__What the task requires__.
Every line with "Functions" in it should be copied from the data.

((

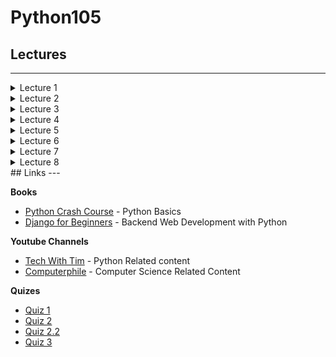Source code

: # Python105

## Lectures 
---
<details>
    <summary>Lecture 1</summary>

- Basic Output
    - print builtin function
    - multiple arguments **print(1, 2, 3, 4)**

- Variables
    - Naming Convention
    - snake_case
    - Case Sensitivity

- Basic Data Types in python
    - int (integer)         **(-∞, ..., -2, -1, 0, 1, 2, ..., +∞)**
    - float (fractions)     **(-∞, ..., -1.1, -1, 0, 1.1, 2, ..., +∞)**
    - str (string)          **"hello", 'hello', """Hello""", '''Hello'''**
    - bool (boolean)        **True, False**

- Basic String Operations
    - concatenation **"Hello" + " " + "World"**
    - fstrings **f"I am {20 + 1} years old"**

- Constants
    - just a convention
    - UPPER_CASE
</details>

<details>
    <summary>Lecture 2</summary>

- Type Casting
    - figuring out type of variable **type(variable_name)**
    - just use data type keyword to cast an object to another data type **str(1), int("125")**
    - Errors during type casting **int("hello 25"), float("nick")**

- Data Structures **list**
    - Initialization | **nums = [], nums = list()**
    - Indexing, Why 0?
    - Accessing elements | **nums[0]**
    - Changing elements | **nums[0] = 1**
    - builtin methods | **append, pop, len, sort**
    - Slicing lists | **nums[3:-1], nums[:], nums[::-1]**
    - Errors (Index Error) | **nums[Non existent Index]**

- Loops **for**
    - basic syntax **for element in my_list:**
    - Indentation **body, code block**
    - looping through lists
    - using range function | **range(10), range(5, 10), range(0, 10, 2)**

- F.Q.A.
    - What data types can be stored in list? **Every data type that is defined in python by user or by default is eligible to store in list**
    - How to get reverse order of a list? **list_name.reverse() or list_name[::-1], last one gives python the instruction to get list slice and start from the last element**
    - Why does list indexing start from 0? **since python stores the address of the first element in RAM, during accessing elements python starts counting from that first element's address**


</details>

<details>
    <summary>Lecture 3</summary>

- Boolean Operators **(==, !=, >, >=, <, <=)**
    - Equality **==**
    - Inequality **!=**
    - Greater **>**
    - Greater or Equal to **>=**
    - Less **<**
    - Less or Equal to **<=**

- Flow Control **if, else**
    - conditional statement **if | else**
    - Indentation  **block of code that is executed if statement is satisfied**

- Loops **while**
    - syntax **while something is True**
    - Indentation **Block of code that get executed in while loop**

- Data Structures **tuple**
    - how to define tuple with brackets or commas?

- Using knowledge **Guessing Game**
    - generating random number **random module**
    - Infinite Loops
    - getting user input on every iteration
    - checking input for correctness
    - adding new features (try count, automatic lose after specific amount of tries)

- Challenge **Reversed Guessing Game** 
    - User thinks of the number and computer should guess it!`


</details>

<details>
    <summary>Lecture 4</summary>

- Statement Chaining **if elif else**
    - Using Multiple elif Blocks
    - Omitting the else Block
    - Testing Multiple Conditions

- Data Structures **dict**
    - Accessing Values in a Dictionary 
    - Adding New Key-Value Pairs
    - Starting with an Empty Dictionary
    - Modifying Values in a Dictionary 
    - Removing Key-Value Pairs
    - Using get() to Access Values
    - A Dictionary of Similar Objects
    - Looping Through All Key-Value Pairs
    - Looping Through All the Keys in a Dictionary
    - Looping Through All Values in a Dictionary
    - A List of Dictionaries
    - A List in a Dictionary
    - A Dictionary in a Dictionary

- Type Hinting / Annotations
    - Differences within type hinting in python versions
    - type hinting for single values
    - type hinting for data structures
    - type hinting dictionary VS TypedDict
    - Any Type
    - None Type

</details>

<details>
    <summary>Lecture 5</summary>

- Functions **def**
    - Defining a Function
    - Calling a Function
    - Passing Information to a Function
    - Arguments vs Parameters
    - Passing Arguments
        - Positional Arguments
        - Keyword Arguments
    - Default Values
    - Equivalent Function Calls
    - Avoiding Argument Errors
    - Return Values
    - Making an Argument Optional
    - Passing an Arbitrary Number of Arguments **args**
        - Mixing Positional and Arbitrary Arguments
    - Using Arbitrary Keyword Arguments **kwargs**


</details>


<details>
    <summary>Lecture 6</summary>
    
- Scopes
    - Local Scope Variable
    - Global Scope Variable

- Modules
    - Storing Your Functions in Modules
    - Importing an Entire Module
    - Importing Specific Functions
    - Using as to Give a Function an Alias **as**
    - Using as to Give a Module an Alias
    - Importing All Functions in a Module

- List Comprehension
    - Syntax
    - Using conditional statement

- Introduction To OOP
    - Defining Class
        - init (constructor)
        - attributes
        - Custom Methods
    - Creating an object **Instantiate**
    - Using Defined Methods
    - Default values for attributes
    - Modifying attributes

</details>

<details>
    <summary>Lecture 7</summary>
    
- More About OOP
    - Public, Private, Protected attributes
    - Encapsulation (Getter, Setter)
    - Inheritance
        - super
        - overriding methods
    - Polymorphism
   

</details>


<details>
    <summary>Lecture 8</summary>

- More About OOP (Continuation)
    - Composition
    - Multiple Inheritance

- Working With Files
    - open / close
    - read
    - write
    - modes (r, a, w)

- Context Manager **with**

- Error Handling **Exceptions**
    - syntax
    - try
    - except
    - else
    - finally

- Package Installer for Python **pip**
    - install package
    - uninstall package
    - update package

- Virtual Environment using **virtualenv**
    - create
    - activate
    - requirements.txt

- Introduction to Git
    - clone
    - pull
    - commit
    - push

</details>
## Links
---

**Books**
- [Python Crash Course](https://en.sng1lib.org/book/4995914/5d84d3) - Python Basics
- [Django for Beginners](https://en.sng1lib.org/book/3594011/891d30) - Backend Web Development with Python


**Youtube Channels**
- [Tech With Tim](https://www.youtube.com/c/TechWithTim) - Python Related content
- [Computerphile](https://www.youtube.com/user/Computerphile) - Computer Science Related Content



**Quizes**
- [Quiz 1](https://forms.gle/iTXu5ZzvWKbgwdGs5)
- [Quiz 2](https://forms.gle/Z51QqGiVrXcHWiPj8)
- [Quiz 2.2](https://forms.gle/Pi7rqQHPvrQjMP6N7)
- [Quiz 3](https://forms.gle/1A3nzcqMYDZ5bt5t7)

))

__Written response__.
- Functions **def**
    - Storing Your Functions in Modules
    - Importing Specific Functions
    - Importing All Functions in a Module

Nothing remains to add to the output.